Expert Insights on Optimizing Distributed System Performance
First the bad news: you missed a great opportunity to pick the brains of three rather distinguished performance experts. But the good news is that you can now watch the masterclass sessions – and also take the certification exam – online for free!
To deliver a free community-focused masterclass, Henrik Rexed (Dynatrace), Leandro Melendez (Grafana/k6), and Felipe Cardeneti Mendes (ScyllaDB) came together online from Marseilles, Mexico City, and Sao Paulo – sharing their expertise with hundreds of engineers joining virtually from around the globe. The focus was on how to optimize distributed system performance, from the front-end to the back-end, with SLO-driven strategies.
- Leandro started off by providing a grounding in current expectations of what performance engineering and load testing entail. His session defined the modern challenges developers face, including continuous performance principles, Service Level Objectives (SLOs), and Service Level Indicators (SLIs). It delineated best practices and provides hands-on examples using Grafana k6, an open source modern load testing tool.
- Henrik walked through how to measure, validate and visualize these SLOs using Prometheus, an open observability platform, to provide concrete examples. Next, he demonstrated how to automate your deployment using Keptn, a cloud-native event-based life-cycle orchestration framework. Attendees learned how it could be used for multi-stage delivery, remediation scenarios, and automating production tasks.
- Felipe then dived into distributed database observability, showing several real-world situations that may affect workload performance and how to diagnose them. Simply having access to key metrics is not enough, he explained. You need a deeper understanding of them to know what to watch for. That’s why he showed how to triage problems by priority and quickly gather live insights to troubleshoot application performance.

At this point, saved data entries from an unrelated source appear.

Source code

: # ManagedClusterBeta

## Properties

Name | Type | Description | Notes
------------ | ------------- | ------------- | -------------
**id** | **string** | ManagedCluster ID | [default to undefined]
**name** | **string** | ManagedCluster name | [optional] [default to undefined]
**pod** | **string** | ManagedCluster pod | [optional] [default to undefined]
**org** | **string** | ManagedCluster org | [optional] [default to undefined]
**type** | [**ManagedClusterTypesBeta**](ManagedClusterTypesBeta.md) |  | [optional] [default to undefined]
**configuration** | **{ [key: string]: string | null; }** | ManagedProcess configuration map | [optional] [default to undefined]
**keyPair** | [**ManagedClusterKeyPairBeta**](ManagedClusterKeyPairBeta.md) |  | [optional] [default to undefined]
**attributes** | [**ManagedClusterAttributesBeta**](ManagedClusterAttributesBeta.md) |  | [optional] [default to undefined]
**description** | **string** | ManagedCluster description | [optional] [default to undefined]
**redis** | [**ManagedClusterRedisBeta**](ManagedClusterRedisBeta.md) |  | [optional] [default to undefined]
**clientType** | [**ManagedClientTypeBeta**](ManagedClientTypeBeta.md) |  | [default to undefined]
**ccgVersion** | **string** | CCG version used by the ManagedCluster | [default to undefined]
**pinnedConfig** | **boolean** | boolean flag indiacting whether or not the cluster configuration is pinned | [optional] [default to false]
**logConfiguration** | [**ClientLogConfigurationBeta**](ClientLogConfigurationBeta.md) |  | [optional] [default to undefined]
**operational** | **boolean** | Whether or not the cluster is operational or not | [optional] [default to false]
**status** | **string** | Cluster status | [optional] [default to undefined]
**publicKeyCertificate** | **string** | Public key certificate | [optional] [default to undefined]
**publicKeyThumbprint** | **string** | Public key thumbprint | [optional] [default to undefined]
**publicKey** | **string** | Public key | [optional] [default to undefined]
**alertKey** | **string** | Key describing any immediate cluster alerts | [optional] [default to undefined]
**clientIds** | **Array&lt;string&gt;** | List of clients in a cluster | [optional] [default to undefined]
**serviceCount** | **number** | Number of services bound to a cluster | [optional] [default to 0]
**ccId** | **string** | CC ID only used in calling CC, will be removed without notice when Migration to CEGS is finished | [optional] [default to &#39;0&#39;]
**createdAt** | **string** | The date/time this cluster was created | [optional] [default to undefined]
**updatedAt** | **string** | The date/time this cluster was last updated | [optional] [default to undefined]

- All three then came together for a lively chat led by cordial host Peter Corless – tying together key threads from the sessions, tackling top performance engineering questions, and sharing thoughts on the latest performance engineering news and trends.
ACCESS THE MASTERCLASS ON-DEMAND
If you’re curious about what to expect, take a look at this panel video, as well as a couple of excerpts we’ve transcribed below for easy scanning.
Key takeaways from the other instructors’ sessions
Henrik: I would say the first – from Leandro – is that I need a wider green screen to be able to record that type of presentation! [Chuckles] We are always in connection, Leandro and myself, so I knew quite a lot about his topics. Felipe’s was really interesting. I was doing analysis of databases when I was working as a performance engineer, and it was interesting to see the KPIs you walked through. It will be interesting to look at them a bit more so then I can utilize them for Keptn. [Keptn in an open source enterprise-grade control plane for cloud-native continuous delivery and automated operations.]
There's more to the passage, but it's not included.